* WORK REQUEST
All entries are to be quoted exactly; the images stay out of the copy.
### STUDY MATERIAL
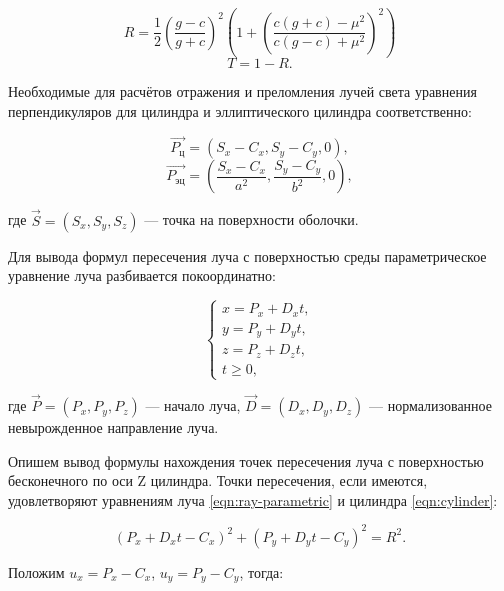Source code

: \begin{equation}
	R = \frac12 \left(\frac{g-c}{g+c}\right)^2 \left(1 + \left(\frac{c(g + c) - \mu^2}{c(g - c) + \mu^2}\right)^2\right)
\end{equation}
\begin{equation}
	\label{eqn:refraction-end}
	T = 1 - R.
\end{equation}

Необходимые для расчётов отражения и преломления лучей света уравнения перпендикуляров для цилиндра и эллиптического цилиндра соответственно:

\begin{equation}
	\label{eqn:perpendicular-cylinder}
	\overrightarrow{P_{\text{ц}}} = (S_x - C_x, S_y - C_y, 0),
\end{equation}
\begin{equation}
	\label{eqn:perpendicular-elliptic-cylinder}
	\overrightarrow{P_{\text{эц}}} = \left(\frac{S_x - C_x}{a^2}, \frac{S_y - C_y}{b^2}, 0\right),
\end{equation}

\noindent где $\vec S = \left(S_x, S_y, S_z\right)$ — точка на поверхности оболочки.

Для вывода формул пересечения луча с поверхностью среды параметрическое уравнение луча разбивается покоординатно:

\begin{equation}
	\label{eqn:ray-parametric}
	\begin{cases}
		x = P_x + D_x t, \\
		y = P_y + D_y t, \\
		z = P_z + D_z t, \\
		t \geqslant 0,
	\end{cases}
\end{equation}

\noindent где $\vec P = (P_x, P_y, P_z)$ — начало луча, $\vec D = (D_x, D_y, D_z)$ — нормализованное невырожденное направление луча.

Опишем вывод формулы нахождения точек пересечения луча с поверхностью бесконечного по оси Z цилиндра. Точки пересечения, если имеются, удовлетворяют уравнениям луча \eqref{eqn:ray-parametric} и цилиндра \eqref{eqn:cylinder}:

\begin{equation}
	\label{eqn:cylinder-solve-begin}
	(P_x + D_x t - C_x)^2 + (P_y + D_y t - C_y)^2 = R^2.
\end{equation}

\noindent Положим $u_x = P_x - C_x$, $u_y = P_y - C_y$, тогда:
######
* WRITTEN ANSWER
Source code

: \begin{equation}
	R = \frac12 \left(\frac{g-c}{g+c}\right)^2 \left(1 + \left(\frac{c(g + c) - \mu^2}{c(g - c) + \mu^2}\right)^2\right)
\end{equation}
\begin{equation}
	\label{eqn:refraction-end}
	T = 1 - R.
\end{equation}

Необходимые для расчётов отражения и преломления лучей света уравнения перпендикуляров для цилиндра и эллиптического цилиндра соответственно:

\begin{equation}
	\label{eqn:perpendicular-cylinder}
	\overrightarrow{P_{\text{ц}}} = (S_x - C_x, S_y - C_y, 0),
\end{equation}
\begin{equation}
	\label{eqn:perpendicular-elliptic-cylinder}
	\overrightarrow{P_{\text{эц}}} = \left(\frac{S_x - C_x}{a^2}, \frac{S_y - C_y}{b^2}, 0\right),
\end{equation}

\noindent где $\vec S = \left(S_x, S_y, S_z\right)$ — точка на поверхности оболочки.

Для вывода формул пересечения луча с поверхностью среды параметрическое уравнение луча разбивается покоординатно:

\begin{equation}
	\label{eqn:ray-parametric}
	\begin{cases}
		x = P_x + D_x t, \\
		y = P_y + D_y t, \\
		z = P_z + D_z t, \\
		t \geqslant 0,
	\end{cases}
\end{equation}

\noindent где $\vec P = (P_x, P_y, P_z)$ — начало луча, $\vec D = (D_x, D_y, D_z)$ — нормализованное невырожденное направление луча.

Опишем вывод формулы нахождения точек пересечения луча с поверхностью бесконечного по оси Z цилиндра. Точки пересечения, если имеются, удовлетворяют уравнениям луча \eqref{eqn:ray-parametric} и цилиндра \eqref{eqn:cylinder}:

\begin{equation}
	\label{eqn:cylinder-solve-begin}
	(P_x + D_x t - C_x)^2 + (P_y + D_y t - C_y)^2 = R^2.
\end{equation}

\noindent Положим $u_x = P_x - C_x$, $u_y = P_y - C_y$, тогда:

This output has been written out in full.